Of the two evenings of varied repertory that the pianist Andras Schiff presented at Carnegie Hall this week, the first, on Tuesday, was mightily impressive; the second, on Thursday, was nothing short of astounding.
Both were cut from the same fabric, each representing a cross-section of Mr. Schiff’s typical fare but centering on a relatively new preoccupation: the late piano works of Brahms, aphorisms seemingly packed with late-night thoughts, mellow or melancholy, haunted or serene.
On Tuesday Mr. Schiff surrounded the pieces of Brahms’s Opuses 76 and 116 with works by Mendelssohn, Beethoven and Bach of a similarly reflective cast. Closely considered key relationships led from one composer to another.

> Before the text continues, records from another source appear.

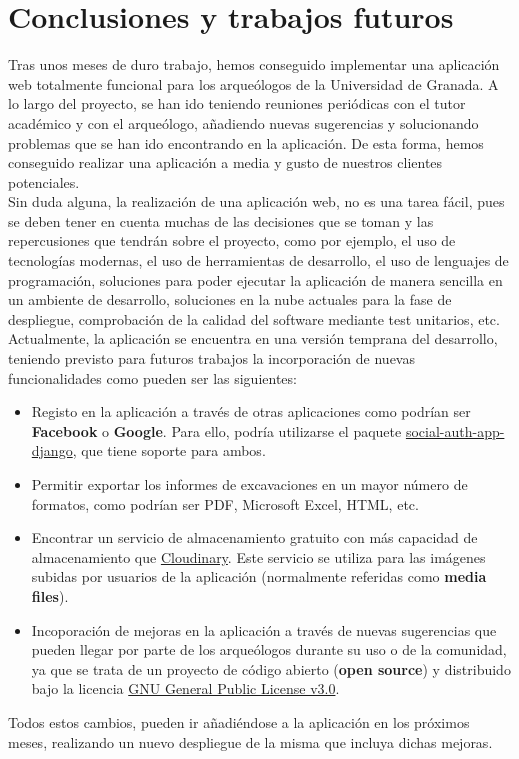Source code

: \chapter{Conclusiones y trabajos futuros}
Tras unos meses de duro trabajo, hemos conseguido implementar una aplicación web totalmente
funcional para los arqueólogos de la Universidad de Granada. A lo largo del proyecto, se han
ido teniendo reuniones periódicas con el tutor académico y con el arqueólogo, añadiendo
nuevas sugerencias y solucionando problemas que se han ido encontrando en la aplicación. De
esta forma, hemos conseguido realizar una aplicación a media y gusto de nuestros clientes
potenciales. \\

Sin duda alguna, la realización de una aplicación web, no es una tarea fácil, pues se deben
tener en cuenta muchas de las decisiones que se toman y las repercusiones que tendrán sobre
el proyecto, como por ejemplo, el uso de tecnologías modernas, el uso de herramientas de
desarrollo, el uso de lenguajes de programación, soluciones para poder ejecutar la aplicación
de manera sencilla en un ambiente de desarrollo, soluciones en la nube actuales para la
fase de despliegue, comprobación de la calidad del software mediante test unitarios, etc. \\

Actualmente, la aplicación se encuentra en una versión temprana del desarrollo, teniendo
previsto para futuros trabajos la incorporación de nuevas funcionalidades como pueden ser
las siguientes:

    \begin{itemize}
        \item Registo en la aplicación a través de otras aplicaciones como podrían ser
        \textbf{Facebook} o \textbf{Google}. Para ello, podría utilizarse el paquete
        \href{https://python-social-auth.readthedocs.io/en/latest/configuration/django.html}
        {social-auth-app-django}, que tiene soporte para ambos.

        \item Permitir exportar los informes de excavaciones en un mayor número de formatos,
        como podrían ser PDF, Microsoft Excel, HTML, etc.

        \item Encontrar un servicio de almacenamiento gratuito con más capacidad de
        almacenamiento que \href{https://cloudinary.com/}{Cloudinary}. Este servicio se
        utiliza para las imágenes subidas por usuarios de la aplicación (normalmente
        referidas como \textbf{media files}).

        \item Incoporación de mejoras en la aplicación a través de nuevas sugerencias que
        pueden llegar por parte de los arqueólogos durante su uso o de la comunidad, ya que
        se trata de un proyecto de código abierto (\textbf{open source}) y distribuido bajo
        la licencia \href{https://www.gnu.org/licenses/gpl-3.0.html}{GNU General Public
        License v3.0}.
    \end{itemize}

Todos estos cambios, pueden ir añadiéndose a la aplicación en los próximos meses, realizando
un nuevo despliegue de la misma que incluya dichas mejoras.

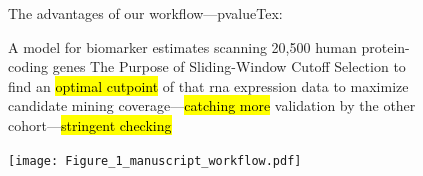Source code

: \documentclass[
paper=landscape,
paper=160mm:90mm, %
fontsize=11pt, %
pagesize, %
parskip=half-, %
]{scrartcl} %
\theoremstyle{mythmstyle} %
\begin{document}
\thispagestyle{headings}
\begin{figure}

  \begin{minipage}[c]{0.45\linewidth}

The advantages of our workflow---pvalueTex:
\begin{outline}
\1 A model for biomarker estimates %
    \2 scanning 20,500 human protein-coding genes
\1 The Purpose of Sliding-Window Cutoff Selection
    \2 to find an \hl{optimal cutpoint} of that \acrshort{rna} expression data 
    \2 to maximize candidate mining coverage---\hl{catching more}
    \2 validation by the other cohort---\hl{stringent checking}
\end{outline}
\end{minipage}
\hfill
\begin{minipage}[c]{0.5\linewidth}
\texttt{[image: Figure\_1\_manuscript\_workflow.pdf]} %


\end{minipage}
\end{figure}
\end{document}
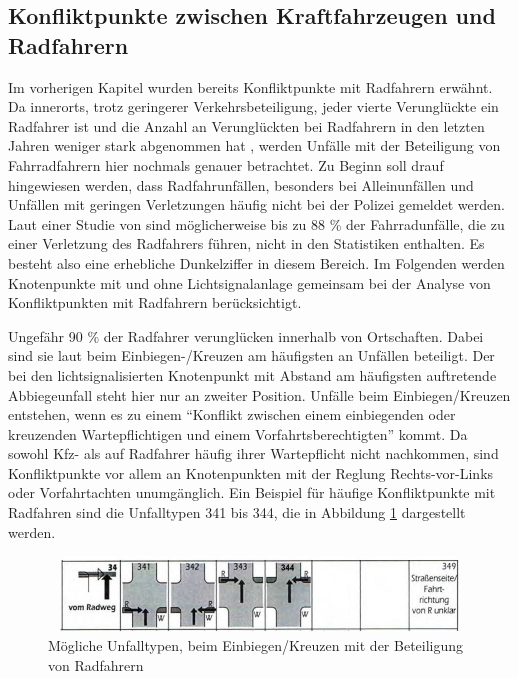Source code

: \subsection{Konfliktpunkte zwischen Kraftfahrzeugen und Radfahrern}\label{subsection:Konfliktpunkte zwischen Kraftfahrzeugen und Radfahrern}
Im vorherigen Kapitel wurden bereits Konfliktpunkte mit Radfahrern erwähnt. Da innerorts, trotz geringerer Verkehrsbeteiligung, jeder vierte Verunglückte ein Radfahrer ist \parencite[S. 303]{Schreiber.2014b} und die Anzahl an Verunglückten bei Radfahrern in den letzten Jahren weniger stark abgenommen hat \parencite[S. 7]{Below.2016}, werden Unfälle mit der Beteiligung von Fahrradfahrern hier nochmals genauer betrachtet. Zu Beginn soll drauf hingewiesen werden, dass Radfahrunfällen, besonders bei Alleinunfällen und Unfällen mit geringen Verletzungen häufig nicht bei der Polizei gemeldet werden. Laut einer Studie von \Textcite[S. 80]{Below.2016} sind möglicherweise bis zu 88 \% der Fahrradunfälle, die zu einer Verletzung des Radfahrers führen, nicht in den Statistiken enthalten. Es besteht also eine erhebliche Dunkelziffer in diesem Bereich. Im Folgenden werden Knotenpunkte mit und ohne Lichtsignalanlage gemeinsam bei der Analyse von Konfliktpunkten mit Radfahrern berücksichtigt.

Ungefähr 90 \% \parencite[S. 10]{Below.2016} der Radfahrer verunglücken innerhalb von Ortschaften. Dabei sind sie laut \Textcite[S. 303]{Schreiber.2014b} beim Einbiegen-/Kreuzen am häufigsten an Unfällen beteiligt. Der bei den lichtsignalisierten Knotenpunkt mit Abstand am häufigsten auftretende Abbiegeunfall steht hier nur an zweiter Position. Unfälle beim Einbiegen/Kreuzen entstehen, wenn es zu einem \enquote{Konflikt zwischen einem einbiegenden oder kreuzenden Wartepflichtigen und einem Vorfahrtsberechtigten} \parencite[S. 12]{GesamtverbandderDeutschenVersicherungswirtschafte.V..2016} kommt. Da sowohl \ac{Kfz}- als auf Radfahrer häufig ihrer Wartepflicht nicht nachkommen, sind Konfliktpunkte vor allem an Knotenpunkten mit der Reglung Rechts-vor-Links oder Vorfahrtachten unumgänglich. Ein Beispiel für häufige Konfliktpunkte mit Radfahren sind die Unfalltypen 341 bis 344, die in Abbildung \ref{fig:Einbiege-Unfall_Rad} dargestellt werden.

\begin{savenotes}
	\begin{figure}[H]
		\centering
		\includegraphics[width=13cm,height=2cm]{figures/Einbiege-Unfall_Rad}
		\caption[Unfalltyp 3 Einbiegen/Kreuzen-Unfall mit Radfahrerbeteiligung]{Mögliche Unfalltypen, beim Einbiegen/Kreuzen mit der Beteiligung von Radfahrern \parencite[S. 13]{GesamtverbandderDeutschenVersicherungswirtschafte.V..2016}}\label{fig:Einbiege-Unfall_Rad}
	\end{figure}
\end{savenotes}

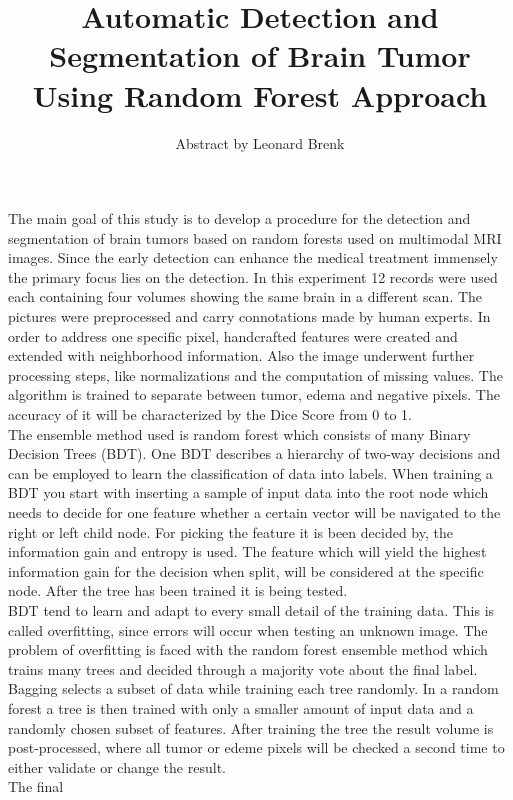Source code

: \documentclass{article}
\title{Automatic Detection and Segmentation of Brain Tumor Using Random Forest Approach}
\author{Abstract by Leonard Brenk}
\begin{document}
 \maketitle
 \newpage

The main goal of this study is to develop a procedure for the detection and segmentation of brain tumors based on random forests used on multimodal MRI images. Since the early detection can enhance the medical treatment immensely the primary focus lies on the detection. In this experiment 12 records were used each containing four volumes showing the same brain in a different scan. The pictures were preprocessed and carry connotations made by human experts. In order to address one specific pixel, handcrafted features were created and extended with neighborhood information. Also the image underwent further processing steps, like normalizations and the computation of missing values. The algorithm is trained to separate between tumor, edema and negative pixels. The accuracy of it will be characterized by the Dice Score from 0 to 1. \\

The ensemble method used is random forest which consists of many Binary Decision Trees (BDT). One BDT describes a hierarchy of two-way decisions and can be employed to learn the classification of data into labels. When training a BDT you start with inserting a sample of input data into the root node which needs to decide for one feature whether a certain vector will be navigated to the right or left child node. For picking the feature it is been decided by, the information gain and entropy is used. The feature which will yield the highest information gain for the decision when split, will be considered at the specific node. After the tree has been trained it is being tested. \\

BDT tend to learn and adapt to every small detail of the training data. This is called overfitting, since errors will occur when testing an unknown image. The problem of overfitting is faced with the random forest ensemble method which trains many trees and decided through a majority vote about the final label. Bagging selects a subset of data while training each tree randomly. In a random forest a tree is then trained with only a smaller amount of input data and a randomly chosen subset of features. After training the tree the result volume is post-processed, where all tumor or edeme pixels will be checked a second time to either validate or change the result. \\

The final 
\end{document}
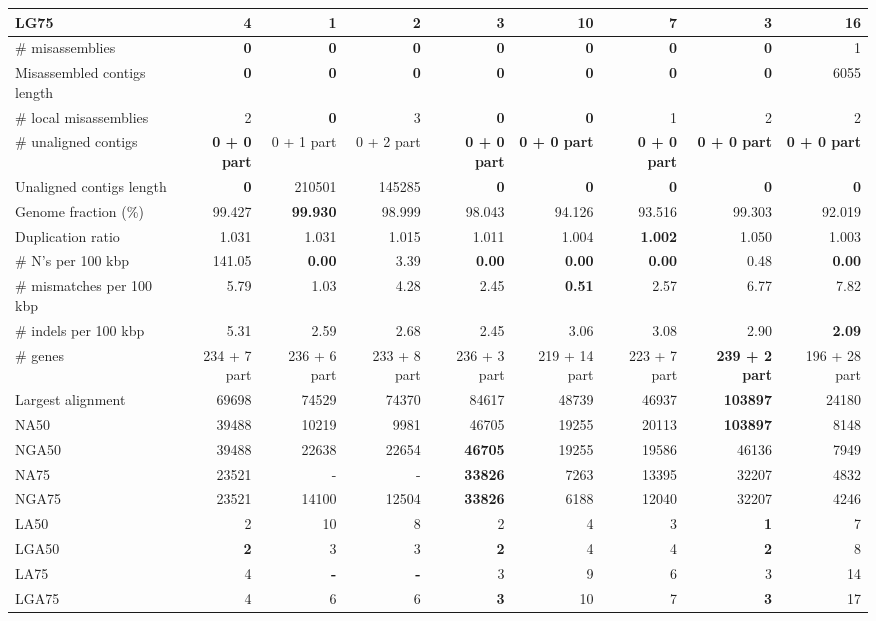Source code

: \documentclass[12pt,a4paper]{article}
\begin{document}
\begin{table}[ht]
\begin{center}
\begin{tabular}{|l*{8}{|r}|}
LG75 & 4 & {\bf 1} & 2 & 3 & 10 & 7 & 3 & 16 \\ \hline
\# misassemblies & {\bf 0} & {\bf 0} & {\bf 0} & {\bf 0} & {\bf 0} & {\bf 0} & {\bf 0} & 1 \\ \hline
Misassembled contigs length & {\bf 0} & {\bf 0} & {\bf 0} & {\bf 0} & {\bf 0} & {\bf 0} & {\bf 0} & 6055 \\ \hline
\# local misassemblies & 2 & {\bf 0} & 3 & {\bf 0} & {\bf 0} & 1 & 2 & 2 \\ \hline
\# unaligned contigs & {\bf 0 + 0 part} & 0 + 1 part & 0 + 2 part & {\bf 0 + 0 part} & {\bf 0 + 0 part} & {\bf 0 + 0 part} & {\bf 0 + 0 part} & {\bf 0 + 0 part} \\ \hline
Unaligned contigs length & {\bf 0} & 210501 & 145285 & {\bf 0} & {\bf 0} & {\bf 0} & {\bf 0} & {\bf 0} \\ \hline
Genome fraction (\%) & 99.427 & {\bf 99.930} & 98.999 & 98.043 & 94.126 & 93.516 & 99.303 & 92.019 \\ \hline
Duplication ratio & 1.031 & 1.031 & 1.015 & 1.011 & 1.004 & {\bf 1.002} & 1.050 & 1.003 \\ \hline
\# N's per 100 kbp & 141.05 & {\bf 0.00} & 3.39 & {\bf 0.00} & {\bf 0.00} & {\bf 0.00} & 0.48 & {\bf 0.00} \\ \hline
\# mismatches per 100 kbp & 5.79 & 1.03 & 4.28 & 2.45 & {\bf 0.51} & 2.57 & 6.77 & 7.82 \\ \hline
\# indels per 100 kbp & 5.31 & 2.59 & 2.68 & 2.45 & 3.06 & 3.08 & 2.90 & {\bf 2.09} \\ \hline
\# genes & 234 + 7 part & 236 + 6 part & 233 + 8 part & 236 + 3 part & 219 + 14 part & 223 + 7 part & {\bf 239 + 2 part} & 196 + 28 part \\ \hline
Largest alignment & 69698 & 74529 & 74370 & 84617 & 48739 & 46937 & {\bf 103897} & 24180 \\ \hline
NA50 & 39488 & 10219 & 9981 & 46705 & 19255 & 20113 & {\bf 103897} & 8148 \\ \hline
NGA50 & 39488 & 22638 & 22654 & {\bf 46705} & 19255 & 19586 & 46136 & 7949 \\ \hline
NA75 & 23521 & - & - & {\bf 33826} & 7263 & 13395 & 32207 & 4832 \\ \hline
NGA75 & 23521 & 14100 & 12504 & {\bf 33826} & 6188 & 12040 & 32207 & 4246 \\ \hline
LA50 & 2 & 10 & 8 & 2 & 4 & 3 & {\bf 1} & 7 \\ \hline
LGA50 & {\bf 2} & 3 & 3 & {\bf 2} & 4 & 4 & {\bf 2} & 8 \\ \hline
LA75 & 4 & {\bf -} & {\bf -} & 3 & 9 & 6 & 3 & 14 \\ \hline
LGA75 & 4 & 6 & 6 & {\bf 3} & 10 & 7 & {\bf 3} & 17 \\ \hline
\end{tabular}
\end{center}
\end{table}
\end{document}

On Thursday, he went a considerable step further, actually connecting one utterance to the next. He played the first half of the program — Schumann’s Variations on an Original Theme, Brahms’s Three Intermezzos (Op. 117), Mozart’s Rondo in A minor (K. 511) and Brahms’s six “Klavierstücke” (Op. 118) — in a seamless hourlong flow. Prior harmonies seemed to hang in the air, coloring new ones.
It was an amazing feat of physical stamina and mental concentration for the 64-year-old Mr. Schiff, and it demanded some of the same from listeners, who were caught unawares. The program book gave no hint of this bold stroke; nor did Mr. Schiff, who has an impish streak and likes to surprise, say anything from the stage.
Most listeners seemed as enthralled as I was by what amounted to a tour of Mr. Schiff’s capacious yet crowded mind, which houses all of Bach’s keyboard music and much by many others. For him, individual works must jostle up against one another like this all the time.